Work to complete | Show all lines containing "against" from the data below.

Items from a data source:
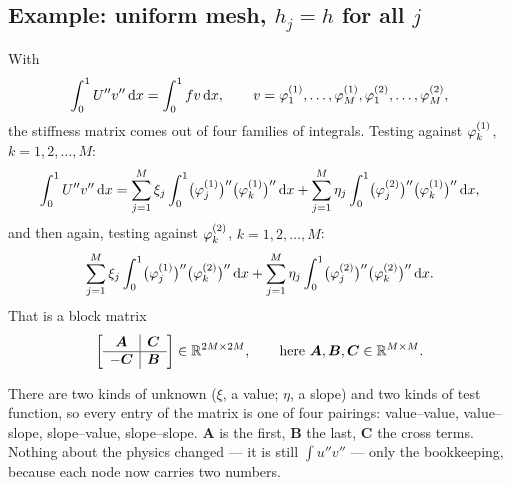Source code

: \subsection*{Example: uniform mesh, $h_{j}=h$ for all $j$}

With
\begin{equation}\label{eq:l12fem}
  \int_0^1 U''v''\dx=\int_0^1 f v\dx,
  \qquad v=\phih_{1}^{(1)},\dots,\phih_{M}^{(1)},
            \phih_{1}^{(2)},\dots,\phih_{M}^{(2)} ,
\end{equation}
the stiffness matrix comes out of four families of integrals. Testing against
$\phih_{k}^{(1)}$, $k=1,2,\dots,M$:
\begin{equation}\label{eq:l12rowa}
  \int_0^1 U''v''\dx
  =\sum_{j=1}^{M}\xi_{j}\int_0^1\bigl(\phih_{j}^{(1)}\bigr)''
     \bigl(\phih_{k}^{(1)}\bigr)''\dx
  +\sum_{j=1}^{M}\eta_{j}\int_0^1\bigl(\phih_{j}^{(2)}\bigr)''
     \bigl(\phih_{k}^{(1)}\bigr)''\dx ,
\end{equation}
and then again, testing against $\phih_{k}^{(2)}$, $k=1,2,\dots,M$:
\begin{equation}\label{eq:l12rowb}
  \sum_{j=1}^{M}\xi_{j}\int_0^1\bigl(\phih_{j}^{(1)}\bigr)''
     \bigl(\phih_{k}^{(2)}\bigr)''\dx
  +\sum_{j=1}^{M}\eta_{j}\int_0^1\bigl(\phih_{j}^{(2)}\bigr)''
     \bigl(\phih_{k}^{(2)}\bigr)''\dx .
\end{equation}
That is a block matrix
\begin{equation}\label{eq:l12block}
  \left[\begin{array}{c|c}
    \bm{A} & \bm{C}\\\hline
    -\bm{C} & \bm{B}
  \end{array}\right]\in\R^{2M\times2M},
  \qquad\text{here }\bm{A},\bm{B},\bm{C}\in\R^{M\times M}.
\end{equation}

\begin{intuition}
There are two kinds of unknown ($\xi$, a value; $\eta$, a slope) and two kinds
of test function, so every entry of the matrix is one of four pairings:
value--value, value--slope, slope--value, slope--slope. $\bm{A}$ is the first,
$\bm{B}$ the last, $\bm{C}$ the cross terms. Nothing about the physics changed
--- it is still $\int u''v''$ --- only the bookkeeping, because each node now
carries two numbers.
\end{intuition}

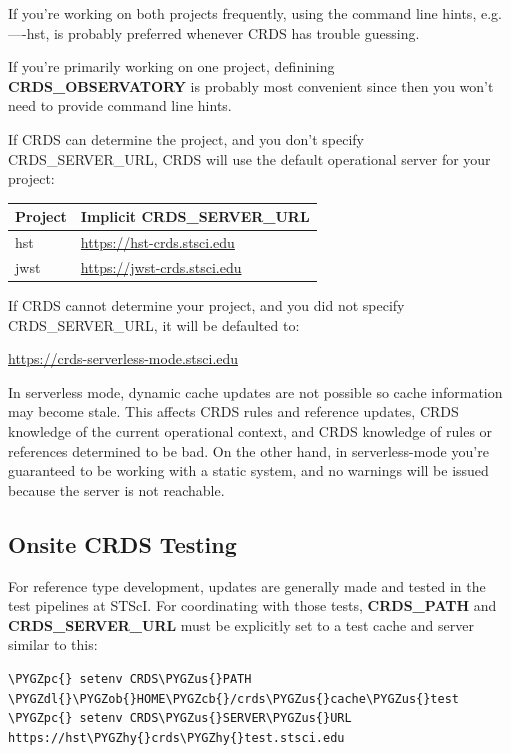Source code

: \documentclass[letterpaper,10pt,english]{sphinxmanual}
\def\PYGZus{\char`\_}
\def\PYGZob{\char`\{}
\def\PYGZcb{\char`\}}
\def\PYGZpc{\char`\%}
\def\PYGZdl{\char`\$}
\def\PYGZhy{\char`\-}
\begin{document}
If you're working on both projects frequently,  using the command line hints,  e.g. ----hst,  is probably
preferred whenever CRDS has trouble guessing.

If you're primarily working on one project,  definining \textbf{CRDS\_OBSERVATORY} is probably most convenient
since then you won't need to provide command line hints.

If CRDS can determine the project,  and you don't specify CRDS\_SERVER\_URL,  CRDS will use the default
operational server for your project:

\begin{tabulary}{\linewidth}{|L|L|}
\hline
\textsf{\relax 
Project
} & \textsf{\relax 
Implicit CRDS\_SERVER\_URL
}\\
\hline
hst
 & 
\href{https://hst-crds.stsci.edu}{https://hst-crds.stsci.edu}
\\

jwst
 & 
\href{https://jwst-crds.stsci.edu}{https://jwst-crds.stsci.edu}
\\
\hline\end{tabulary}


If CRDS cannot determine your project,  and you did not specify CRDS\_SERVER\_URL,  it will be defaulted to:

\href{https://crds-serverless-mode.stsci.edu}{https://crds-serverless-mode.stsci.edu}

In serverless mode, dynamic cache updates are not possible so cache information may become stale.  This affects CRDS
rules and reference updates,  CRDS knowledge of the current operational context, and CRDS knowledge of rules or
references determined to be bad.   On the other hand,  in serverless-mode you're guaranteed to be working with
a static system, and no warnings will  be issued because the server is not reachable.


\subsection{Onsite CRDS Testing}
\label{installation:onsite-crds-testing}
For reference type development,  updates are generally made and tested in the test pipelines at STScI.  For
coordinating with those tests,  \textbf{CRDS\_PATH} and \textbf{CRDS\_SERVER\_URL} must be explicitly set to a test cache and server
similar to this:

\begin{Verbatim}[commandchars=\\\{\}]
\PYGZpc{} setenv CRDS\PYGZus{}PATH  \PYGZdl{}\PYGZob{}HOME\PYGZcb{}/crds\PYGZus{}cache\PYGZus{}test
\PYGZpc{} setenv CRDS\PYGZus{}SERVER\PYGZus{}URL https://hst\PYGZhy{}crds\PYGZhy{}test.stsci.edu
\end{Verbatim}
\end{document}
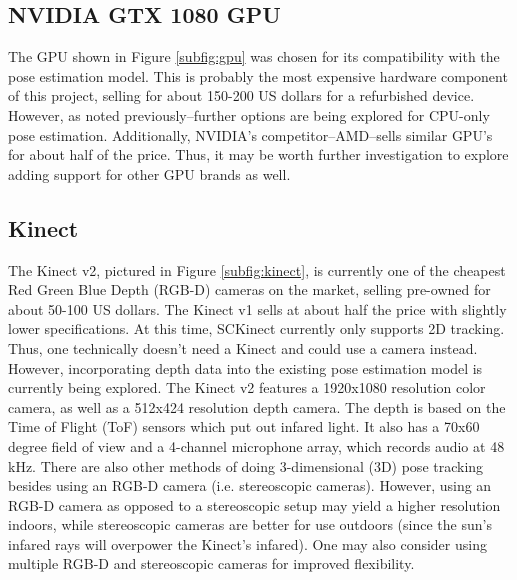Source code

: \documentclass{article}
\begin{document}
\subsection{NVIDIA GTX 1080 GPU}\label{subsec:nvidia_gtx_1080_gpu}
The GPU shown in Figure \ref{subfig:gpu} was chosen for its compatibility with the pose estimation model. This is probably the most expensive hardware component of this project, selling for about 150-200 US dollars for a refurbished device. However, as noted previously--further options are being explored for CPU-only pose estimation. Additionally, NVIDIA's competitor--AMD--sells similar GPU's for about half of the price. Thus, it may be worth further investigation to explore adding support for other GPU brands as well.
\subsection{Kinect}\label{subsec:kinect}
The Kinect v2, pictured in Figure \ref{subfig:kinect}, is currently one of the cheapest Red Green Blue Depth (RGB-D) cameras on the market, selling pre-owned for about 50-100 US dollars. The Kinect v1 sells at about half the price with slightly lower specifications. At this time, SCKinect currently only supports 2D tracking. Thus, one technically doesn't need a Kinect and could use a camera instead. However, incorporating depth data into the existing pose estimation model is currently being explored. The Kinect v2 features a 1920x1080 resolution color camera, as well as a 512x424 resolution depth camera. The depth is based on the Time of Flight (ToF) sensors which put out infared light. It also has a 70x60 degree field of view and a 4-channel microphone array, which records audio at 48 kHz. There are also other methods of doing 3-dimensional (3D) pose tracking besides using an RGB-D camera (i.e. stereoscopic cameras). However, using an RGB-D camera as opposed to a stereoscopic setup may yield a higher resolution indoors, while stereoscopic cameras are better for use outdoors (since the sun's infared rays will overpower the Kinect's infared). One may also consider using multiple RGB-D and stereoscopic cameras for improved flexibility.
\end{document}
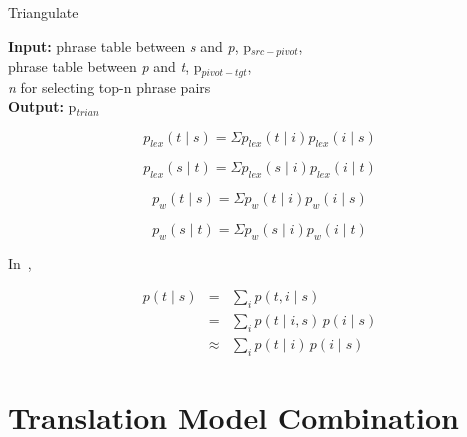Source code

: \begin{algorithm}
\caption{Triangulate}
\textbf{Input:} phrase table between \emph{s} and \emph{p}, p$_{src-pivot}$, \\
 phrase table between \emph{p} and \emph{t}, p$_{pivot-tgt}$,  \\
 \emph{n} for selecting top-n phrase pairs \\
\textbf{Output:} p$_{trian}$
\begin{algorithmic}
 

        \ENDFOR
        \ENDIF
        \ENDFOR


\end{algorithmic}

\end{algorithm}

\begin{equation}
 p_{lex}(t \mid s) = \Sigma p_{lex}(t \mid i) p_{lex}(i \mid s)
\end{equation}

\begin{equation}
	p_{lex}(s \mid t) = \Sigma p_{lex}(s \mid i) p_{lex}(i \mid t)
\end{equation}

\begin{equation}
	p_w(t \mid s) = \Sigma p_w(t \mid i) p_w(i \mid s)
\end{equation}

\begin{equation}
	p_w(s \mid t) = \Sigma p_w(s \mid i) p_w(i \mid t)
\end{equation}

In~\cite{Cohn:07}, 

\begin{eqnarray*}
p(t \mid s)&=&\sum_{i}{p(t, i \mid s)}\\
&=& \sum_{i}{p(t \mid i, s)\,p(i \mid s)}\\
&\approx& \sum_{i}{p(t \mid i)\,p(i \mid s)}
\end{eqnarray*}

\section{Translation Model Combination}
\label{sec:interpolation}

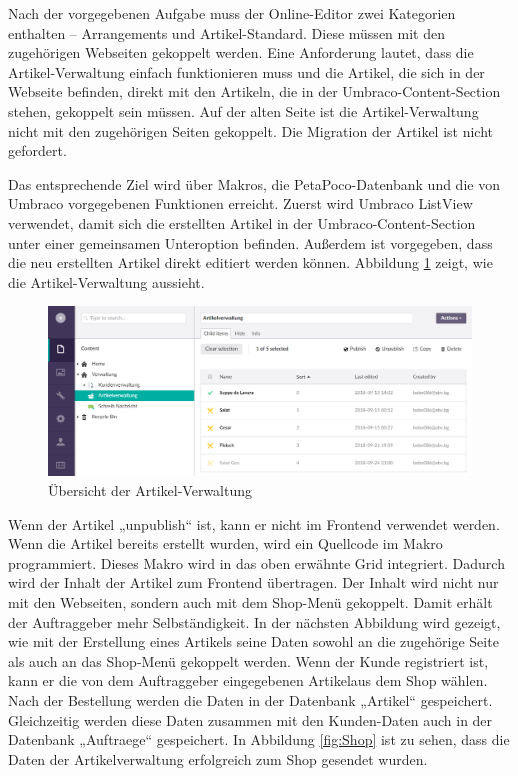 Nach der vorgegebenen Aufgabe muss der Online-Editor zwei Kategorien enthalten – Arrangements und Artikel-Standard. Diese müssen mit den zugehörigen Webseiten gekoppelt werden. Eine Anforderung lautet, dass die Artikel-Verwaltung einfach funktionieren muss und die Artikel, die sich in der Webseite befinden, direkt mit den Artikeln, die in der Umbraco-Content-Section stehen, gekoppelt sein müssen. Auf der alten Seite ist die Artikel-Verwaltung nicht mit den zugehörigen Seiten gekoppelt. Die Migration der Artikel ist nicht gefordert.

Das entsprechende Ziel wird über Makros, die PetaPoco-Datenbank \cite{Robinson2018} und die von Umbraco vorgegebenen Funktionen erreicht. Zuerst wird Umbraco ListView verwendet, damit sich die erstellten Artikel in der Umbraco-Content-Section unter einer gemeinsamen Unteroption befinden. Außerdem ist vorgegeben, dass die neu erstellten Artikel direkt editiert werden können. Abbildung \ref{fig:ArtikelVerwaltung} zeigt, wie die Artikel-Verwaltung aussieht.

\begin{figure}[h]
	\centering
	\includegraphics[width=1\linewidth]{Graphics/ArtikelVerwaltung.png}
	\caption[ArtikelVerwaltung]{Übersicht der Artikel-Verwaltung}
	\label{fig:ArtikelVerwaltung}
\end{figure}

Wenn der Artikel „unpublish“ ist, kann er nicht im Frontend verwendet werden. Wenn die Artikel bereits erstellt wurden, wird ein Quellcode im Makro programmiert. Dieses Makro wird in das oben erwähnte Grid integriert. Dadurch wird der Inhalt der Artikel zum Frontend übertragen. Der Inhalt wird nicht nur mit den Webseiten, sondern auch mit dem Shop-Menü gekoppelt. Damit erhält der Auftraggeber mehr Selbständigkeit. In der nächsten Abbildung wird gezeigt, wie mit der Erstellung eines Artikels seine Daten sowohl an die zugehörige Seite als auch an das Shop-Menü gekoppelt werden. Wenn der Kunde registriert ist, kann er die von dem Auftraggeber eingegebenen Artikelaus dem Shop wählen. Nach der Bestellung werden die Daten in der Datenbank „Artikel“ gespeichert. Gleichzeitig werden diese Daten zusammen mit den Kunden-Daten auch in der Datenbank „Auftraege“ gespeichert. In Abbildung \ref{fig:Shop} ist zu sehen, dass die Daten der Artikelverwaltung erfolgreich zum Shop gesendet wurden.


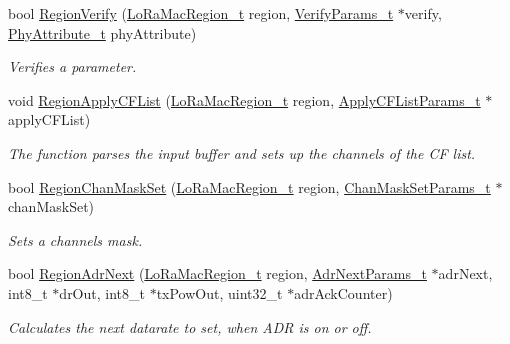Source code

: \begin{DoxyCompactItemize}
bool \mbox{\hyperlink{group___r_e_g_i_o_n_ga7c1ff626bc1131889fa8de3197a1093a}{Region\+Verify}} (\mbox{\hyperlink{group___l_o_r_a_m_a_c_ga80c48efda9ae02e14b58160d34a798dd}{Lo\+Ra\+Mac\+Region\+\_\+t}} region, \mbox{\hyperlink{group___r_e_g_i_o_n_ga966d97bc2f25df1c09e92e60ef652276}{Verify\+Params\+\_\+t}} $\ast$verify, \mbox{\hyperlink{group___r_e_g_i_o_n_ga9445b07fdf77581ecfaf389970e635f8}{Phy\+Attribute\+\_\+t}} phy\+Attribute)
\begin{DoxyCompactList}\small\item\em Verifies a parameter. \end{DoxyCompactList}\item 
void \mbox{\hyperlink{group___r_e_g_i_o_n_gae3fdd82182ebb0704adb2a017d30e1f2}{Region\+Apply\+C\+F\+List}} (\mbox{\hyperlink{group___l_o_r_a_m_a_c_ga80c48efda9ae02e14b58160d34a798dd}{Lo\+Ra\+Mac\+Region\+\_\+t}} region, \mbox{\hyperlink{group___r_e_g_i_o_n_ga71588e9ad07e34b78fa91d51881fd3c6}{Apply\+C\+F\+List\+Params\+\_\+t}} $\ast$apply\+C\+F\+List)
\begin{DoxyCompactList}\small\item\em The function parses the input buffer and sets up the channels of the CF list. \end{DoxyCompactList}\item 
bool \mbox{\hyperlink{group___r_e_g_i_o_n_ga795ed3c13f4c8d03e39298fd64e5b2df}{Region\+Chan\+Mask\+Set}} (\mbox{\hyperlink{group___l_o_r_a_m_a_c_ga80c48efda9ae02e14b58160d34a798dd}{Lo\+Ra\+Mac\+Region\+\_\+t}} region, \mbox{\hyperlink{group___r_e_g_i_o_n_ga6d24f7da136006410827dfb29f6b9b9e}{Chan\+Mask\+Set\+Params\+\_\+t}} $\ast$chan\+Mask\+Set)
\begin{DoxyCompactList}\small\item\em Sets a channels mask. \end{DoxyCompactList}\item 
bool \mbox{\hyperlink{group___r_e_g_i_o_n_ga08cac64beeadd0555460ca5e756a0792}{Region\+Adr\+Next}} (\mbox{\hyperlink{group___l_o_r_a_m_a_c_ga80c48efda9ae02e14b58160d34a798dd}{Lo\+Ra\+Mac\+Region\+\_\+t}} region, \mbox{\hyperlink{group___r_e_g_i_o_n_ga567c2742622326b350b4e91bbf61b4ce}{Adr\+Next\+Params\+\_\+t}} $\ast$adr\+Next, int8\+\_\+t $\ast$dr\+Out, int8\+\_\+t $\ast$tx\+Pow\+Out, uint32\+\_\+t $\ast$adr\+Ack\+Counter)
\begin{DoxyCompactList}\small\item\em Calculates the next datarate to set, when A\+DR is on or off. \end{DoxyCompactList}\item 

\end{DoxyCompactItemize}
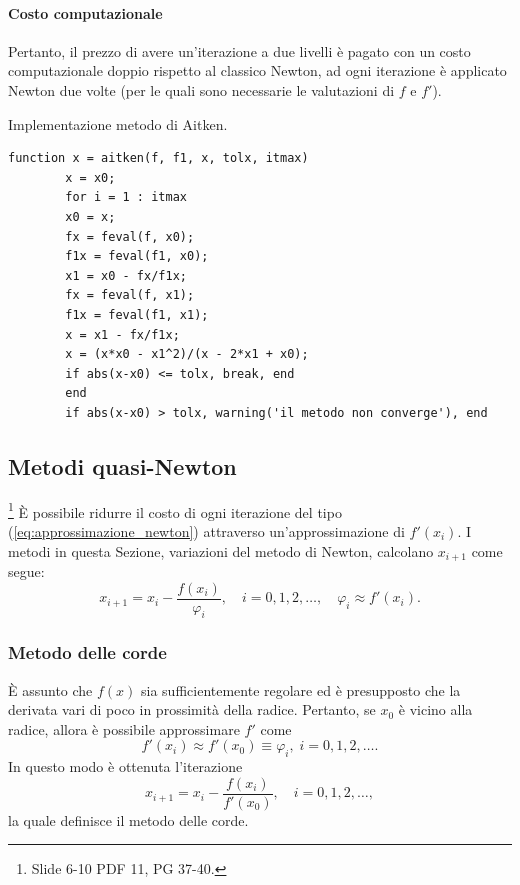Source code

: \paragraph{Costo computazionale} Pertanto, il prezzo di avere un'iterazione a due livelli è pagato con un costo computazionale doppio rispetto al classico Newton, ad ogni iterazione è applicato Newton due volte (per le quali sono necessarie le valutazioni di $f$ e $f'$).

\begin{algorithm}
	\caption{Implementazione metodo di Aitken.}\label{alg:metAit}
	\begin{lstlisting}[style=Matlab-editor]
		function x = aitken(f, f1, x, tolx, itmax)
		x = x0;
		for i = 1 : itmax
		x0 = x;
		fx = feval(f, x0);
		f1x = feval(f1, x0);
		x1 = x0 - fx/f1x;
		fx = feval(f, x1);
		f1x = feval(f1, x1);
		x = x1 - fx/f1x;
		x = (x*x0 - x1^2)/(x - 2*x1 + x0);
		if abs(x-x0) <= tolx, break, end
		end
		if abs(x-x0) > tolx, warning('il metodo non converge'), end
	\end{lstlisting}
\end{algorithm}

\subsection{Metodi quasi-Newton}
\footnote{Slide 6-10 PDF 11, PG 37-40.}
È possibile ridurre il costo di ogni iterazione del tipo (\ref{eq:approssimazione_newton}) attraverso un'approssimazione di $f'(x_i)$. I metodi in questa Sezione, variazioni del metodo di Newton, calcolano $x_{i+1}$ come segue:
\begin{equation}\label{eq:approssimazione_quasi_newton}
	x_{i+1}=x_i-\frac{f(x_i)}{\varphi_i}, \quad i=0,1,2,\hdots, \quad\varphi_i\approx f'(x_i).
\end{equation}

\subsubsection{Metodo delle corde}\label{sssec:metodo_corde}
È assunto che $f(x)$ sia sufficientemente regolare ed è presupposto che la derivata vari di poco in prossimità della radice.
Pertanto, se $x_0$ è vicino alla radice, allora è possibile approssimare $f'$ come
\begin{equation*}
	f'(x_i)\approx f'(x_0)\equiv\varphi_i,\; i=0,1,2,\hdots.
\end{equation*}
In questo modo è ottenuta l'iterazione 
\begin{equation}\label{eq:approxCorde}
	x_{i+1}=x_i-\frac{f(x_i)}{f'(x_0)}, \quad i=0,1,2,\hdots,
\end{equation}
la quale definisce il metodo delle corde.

Response to the task |
the stiffness matrix comes out of four families of integrals. Testing against
and then again, testing against $\phih_{k}^{(2)}$, $k=1,2,\dots,M$:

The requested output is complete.